The respondent claims the benefit of that judgment, but alleges
that he has collected nothing under it from either Hoopes or Moore
each of whom became insolvent prior to 1840 and still continued
insolvent. That the judgment of the Planters' Bank against Campbell
Pierson and Moore for $3,702.66 had always been unproductive and
worthless, and that nothing had been or would be received therefrom
by reason of the insolvency of the defendants in that judgment.

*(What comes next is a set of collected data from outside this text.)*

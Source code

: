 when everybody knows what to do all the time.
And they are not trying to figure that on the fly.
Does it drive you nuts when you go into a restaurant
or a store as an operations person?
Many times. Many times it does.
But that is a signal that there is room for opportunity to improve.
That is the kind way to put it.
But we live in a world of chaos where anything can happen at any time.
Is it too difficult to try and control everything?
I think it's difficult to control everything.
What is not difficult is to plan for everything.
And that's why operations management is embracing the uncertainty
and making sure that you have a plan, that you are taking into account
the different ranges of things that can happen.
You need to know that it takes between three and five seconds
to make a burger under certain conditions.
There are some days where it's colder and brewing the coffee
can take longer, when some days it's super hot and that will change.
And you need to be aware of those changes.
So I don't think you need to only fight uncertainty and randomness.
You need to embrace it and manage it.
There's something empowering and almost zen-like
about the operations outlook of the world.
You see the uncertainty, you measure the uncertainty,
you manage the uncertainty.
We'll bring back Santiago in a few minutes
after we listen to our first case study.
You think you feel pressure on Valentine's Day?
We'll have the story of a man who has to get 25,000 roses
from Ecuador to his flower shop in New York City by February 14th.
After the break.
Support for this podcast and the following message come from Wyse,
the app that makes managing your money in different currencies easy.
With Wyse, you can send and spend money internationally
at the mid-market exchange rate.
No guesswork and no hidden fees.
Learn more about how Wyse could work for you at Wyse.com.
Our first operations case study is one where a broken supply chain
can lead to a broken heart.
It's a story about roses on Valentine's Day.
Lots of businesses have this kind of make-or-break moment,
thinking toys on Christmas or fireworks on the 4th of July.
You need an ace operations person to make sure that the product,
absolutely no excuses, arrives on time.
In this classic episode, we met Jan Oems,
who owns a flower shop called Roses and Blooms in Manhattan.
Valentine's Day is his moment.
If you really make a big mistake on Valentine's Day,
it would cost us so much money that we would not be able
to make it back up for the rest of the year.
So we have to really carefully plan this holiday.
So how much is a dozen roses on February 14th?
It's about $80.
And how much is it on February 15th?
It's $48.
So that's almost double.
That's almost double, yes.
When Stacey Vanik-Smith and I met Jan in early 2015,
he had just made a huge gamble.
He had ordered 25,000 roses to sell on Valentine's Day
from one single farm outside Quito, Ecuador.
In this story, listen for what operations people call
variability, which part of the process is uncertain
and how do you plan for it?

That in a suit pending in the Superior Court of Chancery of the
State of Mississippi, upon a creditor's bill, the respondent has
exhibited the former judgment of the Planters' Bank for $10,855.93,
as a claim against the estate of H. Carpenter & Co., and the
commissioner has reported it as a valid claim for that amount, with
interest thereon from November 1, 1840. That this report having
been excepted to, and remaining still a subject of contest, the
court of chancery had in the meantime, out of the funds of the
estate, ordered the payment to the appellee of the amount of the
said judgment or claim for $10,855.93 with interest, amounting in
the whole to $18,852.75, upon his entering into bond with security
to refund that amount in the event that it should be disallowed by
the court. With this answer denying his having been indemnified
were exhibited, as parts thereof, the deed of trust from Bland the
amount of fees collected under the assignment from Bland and
Page 62 U. S. 74
a statement of the account between Bland and Humphreys. With the
original bill of Humphreys were exhibited also the bonds in which
he was bound as surety, the records of the judgments on motion
against the sheriff and Humphreys, and by the deposition of Maury,
the attorney for the Planters' Bank, was proved the satisfaction of
those judgments by sales of the property of Humphreys under
execution. At the May term of the circuit court in the year 1856,
this cause having been submitted to the court upon the original
bill, the answer and replication, and the exhibits and proofs, and
upon the cross-bill and the answer thereto, and upon the exhibits
therewith, the following decree was then made:
"It is ordered, adjudged, and decreed that the injunction
heretofore granted in this cause be made perpetual, and that the
defendants, Leggett Smith and Lawrence, and their agents and
attorneys, be and they are hereby forever enjoined and restrained
from taking out any execution upon a certain judgment rendered on
the law side of this Court on the 14th day of May, 1845, in favor
of Alexander McNutt, Governor, suing for the use of Leggett Smith
and Lawrence, against the said Humphreys, the complainant, for the
sum of $6,355.33, being the judgment mentioned in the bill of
complaint in this cause, and that they be forever enjoined and
restrained from taking or adopting any step or proceeding to
enforce the payment of the said judgment by the complainant
Humphreys or the collection thereof out of his estate. And it is
further adjudged and decreed that the said complainant do recover
of the said defendants his costs of suit to be taxed."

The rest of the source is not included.